Keto Lemon Bars Recipe
The ingredients you’re going to need to prepare Raw Keto Lemon Bars:
- Almond flour – Almond flour is the base of these lemon bars. Almond flour is a gluten-free flour that tends to be very crumbly. You need to make sure that you let your raw lemon bars refrigerate for long enough so that they do not fall apart. Almond flour is very low carb and is high in fat which will help keep you full.
- Maple syrup – Maple syrup is the sweetener in these lemon bars. If you do not have maple syrup, then you can use honey or agave. If you choose to use honey, do note that it is not vegan.
- Vanilla extract – Vanilla extract is a staple ingredient in most baked goods. It helps all of the sweet flavors combine and come together nicely. It will enhance all of the sweet flavors making these raw lemon bars extra delicious.
- Lemon juice – You’re going to need 2 tbsp of lemon juice. You can use fresh lemon juice, or you can use prepackaged lemon juice. The choice is up to you.
- Lemon zest – Lemon zest has an intense lemon flavor without a lot of bitterness.

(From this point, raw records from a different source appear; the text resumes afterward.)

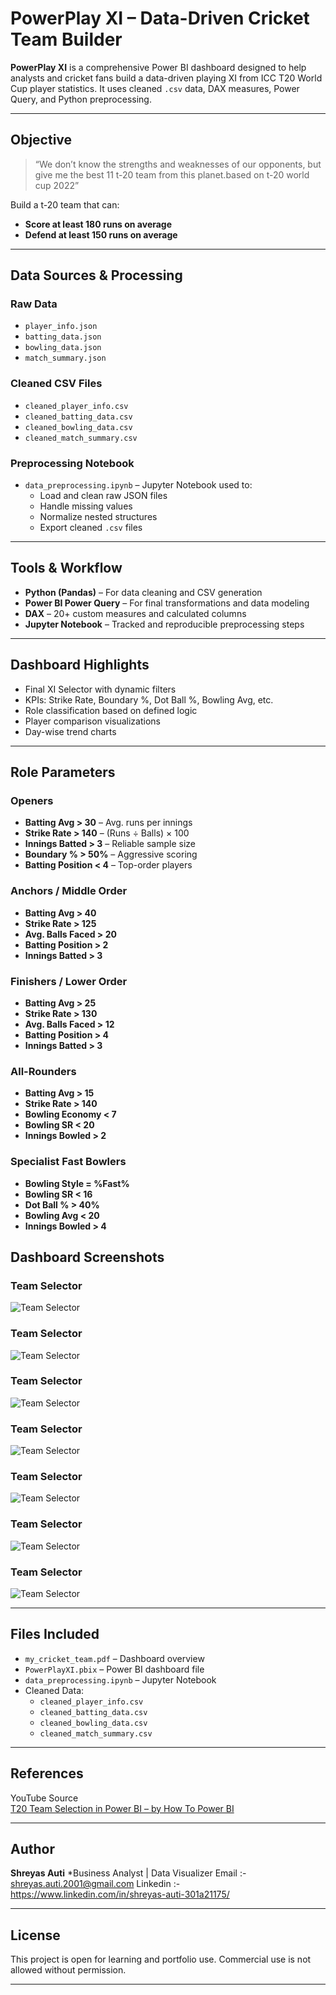 #  PowerPlay XI – Data-Driven Cricket Team Builder

**PowerPlay XI** is a comprehensive Power BI dashboard designed to help analysts and cricket fans build a data-driven playing XI from ICC T20 World Cup player statistics. It uses cleaned `.csv` data, DAX measures, Power Query, and Python preprocessing.

---

##  Objective

> “We don’t know the strengths and weaknesses of our opponents, but give me the best 11 t-20 team from this planet.based on t-20 world cup 2022”

Build a t-20 team that can:
- **Score at least 180 runs on average**
- **Defend at least 150 runs on average**

---

##  Data Sources & Processing

###  Raw Data
- `player_info.json`
- `batting_data.json`
- `bowling_data.json`
- `match_summary.json`

###  Cleaned CSV Files
- `cleaned_player_info.csv`
- `cleaned_batting_data.csv`
- `cleaned_bowling_data.csv`
- `cleaned_match_summary.csv`

###  Preprocessing Notebook
- `data_preprocessing.ipynb` – Jupyter Notebook used to:
  - Load and clean raw JSON files
  - Handle missing values
  - Normalize nested structures
  - Export cleaned `.csv` files

---

##  Tools & Workflow

- **Python (Pandas)** – For data cleaning and CSV generation
- **Power BI Power Query** – For final transformations and data modeling
- **DAX** – 20+ custom measures and calculated columns
- **Jupyter Notebook** – Tracked and reproducible preprocessing steps

---

##  Dashboard Highlights

-  Final XI Selector with dynamic filters
-  KPIs: Strike Rate, Boundary %, Dot Ball %, Bowling Avg, etc.
-  Role classification based on defined logic
-  Player comparison visualizations
-  Day-wise trend charts

---

##  Role Parameters 

###  Openers
- **Batting Avg > 30** – Avg. runs per innings
- **Strike Rate > 140** – (Runs ÷ Balls) × 100
- **Innings Batted > 3** – Reliable sample size
- **Boundary % > 50%** – Aggressive scoring
- **Batting Position < 4** – Top-order players

###  Anchors / Middle Order
- **Batting Avg > 40**
- **Strike Rate > 125**
- **Avg. Balls Faced > 20**
- **Batting Position > 2**
- **Innings Batted > 3**

###  Finishers / Lower Order
- **Batting Avg > 25**
- **Strike Rate > 130**
- **Avg. Balls Faced > 12**
- **Batting Position > 4**
- **Innings Batted > 3**

###  All-Rounders
- **Batting Avg > 15**
- **Strike Rate > 140**
- **Bowling Economy < 7**
- **Bowling SR < 20**
- **Innings Bowled > 2**

###  Specialist Fast Bowlers
- **Bowling Style = %Fast%**
- **Bowling SR < 16**
- **Dot Ball % > 40%**
- **Bowling Avg < 20**
- **Innings Bowled > 4**

##  Dashboard Screenshots
  
###  Team Selector
![Team Selector](start.png)


###  Team Selector
![Team Selector](openers.png)


###  Team Selector
![Team Selector](anchors.png)


###  Team Selector
![Team Selector](finishers.png)


###  Team Selector
![Team Selector](all-rounders.png)


### Team Selector
![Team Selector](specialist-fast-bowlers.png)


### Team Selector
![Team Selector](final-11.png)

---

##  Files Included

- `my_cricket_team.pdf` – Dashboard overview
- `PowerPlayXI.pbix` – Power BI dashboard file 
- `data_preprocessing.ipynb` – Jupyter Notebook
- Cleaned Data:
  - `cleaned_player_info.csv`
  - `cleaned_batting_data.csv`
  - `cleaned_bowling_data.csv`
  - `cleaned_match_summary.csv`

---

##  References

YouTube Source  
[T20 Team Selection in Power BI – by How To Power BI](https://youtu.be/4QkYy1wANXA?si=dycyrPOd7iGCdFdz)

---

##  Author

**Shreyas Auti**
*Business Analyst | Data Visualizer
 Email    :- shreyas.auti.2001@gmail.com 
 Linkedin :- https://www.linkedin.com/in/shreyas-auti-301a21175/ 

---

##  License

This project is open for learning and portfolio use. Commercial use is not allowed without permission.

---

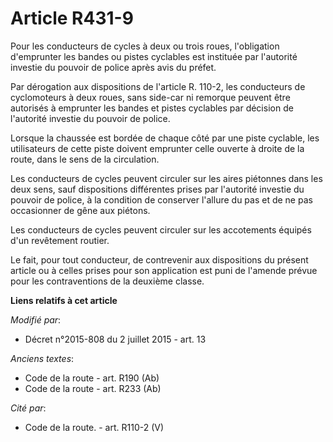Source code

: # Article R431-9

Pour les conducteurs de cycles à deux ou trois roues, l'obligation d'emprunter les bandes ou pistes cyclables est instituée
par l'autorité investie du pouvoir de police après avis du préfet. 

Par dérogation aux dispositions de l'article R. 110-2, les conducteurs de cyclomoteurs à deux roues, sans side-car ni
remorque peuvent être autorisés à emprunter les bandes et pistes cyclables par décision de l'autorité investie du pouvoir de
police. 

Lorsque la chaussée est bordée de chaque côté par une piste cyclable, les utilisateurs de cette piste doivent emprunter celle
ouverte à droite de la route, dans le sens de la circulation. 

Les conducteurs de cycles peuvent circuler sur les aires piétonnes dans les deux sens, sauf dispositions différentes prises
par l'autorité investie du pouvoir de police, à la condition de conserver l'allure du pas et de ne pas occasionner de gêne
aux piétons. 

Les conducteurs de cycles peuvent circuler sur les accotements équipés d'un revêtement routier. 

Le fait, pour tout conducteur, de contrevenir aux dispositions du présent article ou à celles prises pour son application est
puni de l'amende prévue pour les contraventions de la deuxième classe.

**Liens relatifs à cet article**

_Modifié par_:

  - Décret n°2015-808 du 2 juillet 2015 - art. 13

_Anciens textes_:

  - Code de la route - art. R190 (Ab)
  - Code de la route - art. R233 (Ab)

_Cité par_:

  - Code de la route. - art. R110-2 (V)
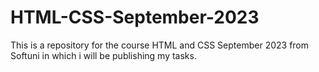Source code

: # HTML-CSS-September-2023
This is a repository for the course HTML and CSS September 2023 from Softuni in which i will be publishing my tasks.

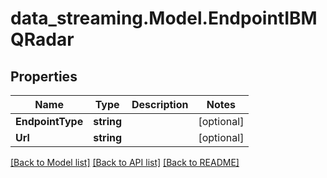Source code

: # data_streaming.Model.EndpointIBMQRadar

## Properties

Name | Type | Description | Notes
------------ | ------------- | ------------- | -------------
**EndpointType** | **string** |  | [optional] 
**Url** | **string** |  | [optional] 

[[Back to Model list]](../README.md#documentation-for-models) [[Back to API list]](../README.md#documentation-for-api-endpoints) [[Back to README]](../README.md)

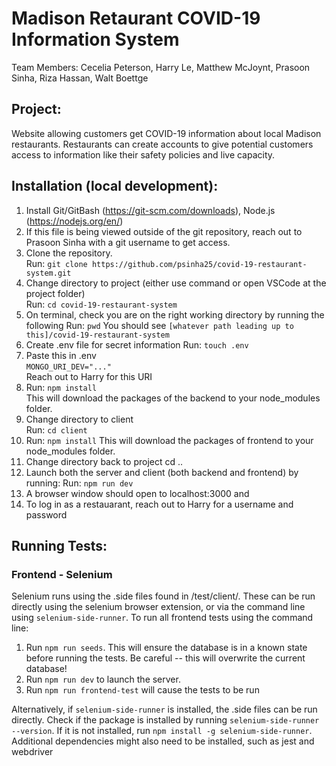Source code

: # Madison Retaurant COVID-19 Information System  
Team Members: Cecelia Peterson, Harry Le, Matthew McJoynt, Prasoon Sinha, Riza Hassan, Walt Boettge  

## Project:  
Website allowing customers get COVID-19 information about local Madison restaurants. Restaurants can create accounts to give potential customers access to information like their safety policies and live capacity.
  
## Installation (local development):

1. Install Git/GitBash (https://git-scm.com/downloads), Node.js (https://nodejs.org/en/)
2. If this file is being viewed outside of the git repository, reach out to Prasoon Sinha with a git username to get access.
3. Clone the repository.  
Run: `git clone https://github.com/psinha25/covid-19-restaurant-system.git`
4. Change directory to project (either use command or open VSCode at the project folder)  
Run: `cd covid-19-restaurant-system`
5. On terminal, check you are on the right working directory by running the following
	Run: `pwd`
	You should see `[whatever path leading up to this]/covid-19-restaurant-system`
6. Create .env file for secret information
Run: `touch .env`
7. Paste this in .env  
`MONGO_URI_DEV="..."`  
Reach out to Harry for this URI  
8. Run: `npm install`  
This will download the packages of the backend to your node_modules folder.
9. Change directory to client  
Run: `cd client`
10. Run: `npm install`
This will download the packages of frontend to your node_modules folder.
11. Change directory back to project
cd ..
12. Launch both the server and client (both backend and frontend) by running:
Run: `npm run dev`
13. A browser window should open to localhost:3000 and 
14. To log in as a restauarant, reach out to Harry for a username and password

## Running Tests:
### Frontend - Selenium
Selenium runs using the .side files found in /test/client/. These can be run directly using the selenium browser extension, or via the command line using `selenium-side-runner`.
To run all frontend tests using the command line:
1. Run `npm run seeds`. This will ensure the database is in a known state before running the tests. Be careful -- this will overwrite the current database!
2. Run `npm run dev` to launch the server.
3. Run `npm run frontend-test` will cause the tests to be run

Alternatively, if `selenium-side-runner` is installed, the .side files can be run directly. Check if the package is installed by running `selenium-side-runner --version`. If it is not installed, run `npm install -g selenium-side-runner`. Additional dependencies might also need to be installed, such as jest and webdriver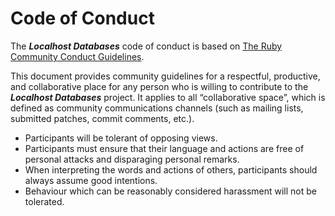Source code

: # Code of Conduct

The ***Localhost Databases*** code of conduct is based on [The Ruby Community Conduct Guidelines](https://www.ruby-lang.org/en/conduct/).

This document provides community guidelines for a respectful, productive, and collaborative place for any person who 
is willing to contribute to the ***Localhost Databases*** project. It applies to all “collaborative space”, which is 
defined as community communications channels (such as mailing lists, submitted patches, commit comments, etc.).

- Participants will be tolerant of opposing views.
- Participants must ensure that their language and actions are free of personal attacks and disparaging personal remarks.
- When interpreting the words and actions of others, participants should always assume good intentions.
- Behaviour which can be reasonably considered harassment will not be tolerated.
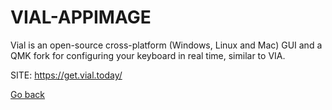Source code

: # VIAL-APPIMAGE
 
 Vial is an open-source cross-platform (Windows, Linux and Mac) 
 GUI and a QMK fork for configuring your keyboard in real time, 
 similar to VIA.
 
 SITE: https://get.vial.today/

 [Go back](https://portable-linux-apps.github.io/apps.html)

Adding lemon zest to your bars is the easiest way to add more lemon flavor without the sourness.
- Shredded coconut – Lemon and coconut go so well together and taste delicious in this recipe. When buying a shredded coconut, it’s important to make sure your coconut is unsweetened. Sometimes coconut can be loaded with added sugar which would increase the number of carbs in this recipe.
- Pinch of salt – Just like vanilla, the salt will enhance certain flavors in baked goods. Instead of enhancing sweet flavors, the salt will enhance the savory flavors. It doesn’t take much to do the trick, which is why you only need a pinch.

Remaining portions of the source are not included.